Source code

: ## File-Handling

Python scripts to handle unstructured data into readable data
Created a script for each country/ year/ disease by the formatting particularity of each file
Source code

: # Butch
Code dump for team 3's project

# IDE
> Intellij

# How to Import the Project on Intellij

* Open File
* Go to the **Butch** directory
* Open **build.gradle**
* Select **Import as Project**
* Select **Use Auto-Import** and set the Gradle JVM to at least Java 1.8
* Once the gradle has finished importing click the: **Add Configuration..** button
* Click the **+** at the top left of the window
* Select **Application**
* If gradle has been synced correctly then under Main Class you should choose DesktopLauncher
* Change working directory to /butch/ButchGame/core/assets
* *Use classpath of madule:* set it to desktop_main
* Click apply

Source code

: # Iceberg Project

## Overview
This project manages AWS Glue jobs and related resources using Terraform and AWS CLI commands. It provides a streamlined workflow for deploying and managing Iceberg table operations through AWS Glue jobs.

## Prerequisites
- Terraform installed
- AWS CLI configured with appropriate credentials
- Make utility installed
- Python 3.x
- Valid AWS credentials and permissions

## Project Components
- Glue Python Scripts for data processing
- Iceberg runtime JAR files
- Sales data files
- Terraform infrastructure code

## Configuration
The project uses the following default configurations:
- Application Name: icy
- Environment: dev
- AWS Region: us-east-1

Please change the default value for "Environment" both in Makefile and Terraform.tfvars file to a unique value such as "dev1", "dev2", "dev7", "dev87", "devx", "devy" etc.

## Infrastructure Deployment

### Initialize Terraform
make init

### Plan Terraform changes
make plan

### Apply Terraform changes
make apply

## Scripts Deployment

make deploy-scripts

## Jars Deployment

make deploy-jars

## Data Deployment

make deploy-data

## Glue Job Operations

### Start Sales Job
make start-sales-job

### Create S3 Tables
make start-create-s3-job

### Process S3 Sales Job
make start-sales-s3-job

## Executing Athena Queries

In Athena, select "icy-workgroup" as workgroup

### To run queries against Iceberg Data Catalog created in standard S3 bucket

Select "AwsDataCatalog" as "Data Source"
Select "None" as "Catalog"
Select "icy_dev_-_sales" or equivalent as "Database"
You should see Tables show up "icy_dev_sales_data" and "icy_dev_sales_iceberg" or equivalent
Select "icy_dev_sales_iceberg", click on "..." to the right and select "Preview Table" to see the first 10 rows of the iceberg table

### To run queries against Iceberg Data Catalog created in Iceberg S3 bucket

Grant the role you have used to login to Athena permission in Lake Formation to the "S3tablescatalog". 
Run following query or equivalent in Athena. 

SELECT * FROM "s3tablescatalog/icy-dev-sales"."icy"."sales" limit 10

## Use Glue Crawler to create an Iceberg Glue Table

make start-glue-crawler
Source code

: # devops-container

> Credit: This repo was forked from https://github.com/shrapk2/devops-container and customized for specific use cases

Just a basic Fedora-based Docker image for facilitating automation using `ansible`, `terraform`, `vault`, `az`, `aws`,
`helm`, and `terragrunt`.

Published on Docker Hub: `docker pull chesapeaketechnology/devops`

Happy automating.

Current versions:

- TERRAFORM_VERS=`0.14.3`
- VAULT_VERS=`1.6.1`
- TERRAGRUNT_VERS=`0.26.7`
━━━━━━━━━━━━━━━━━━━━━━━━━━━━━━
§ ASSIGNMENT
A word-for-word copy of the lines above from the one with "- Terraform installed" through the one with "- AWS Region: us-east-1", inclusive, is the only output wanted.

§ FINISHED TASK
- Terraform installed
- AWS CLI configured with appropriate credentials
- Make utility installed
- Python 3.x
- Valid AWS credentials and permissions

## Project Components
- Glue Python Scripts for data processing
- Iceberg runtime JAR files
- Sales data files
- Terraform infrastructure code

## Configuration
The project uses the following default configurations:
- Application Name: icy
- Environment: dev
- AWS Region: us-east-1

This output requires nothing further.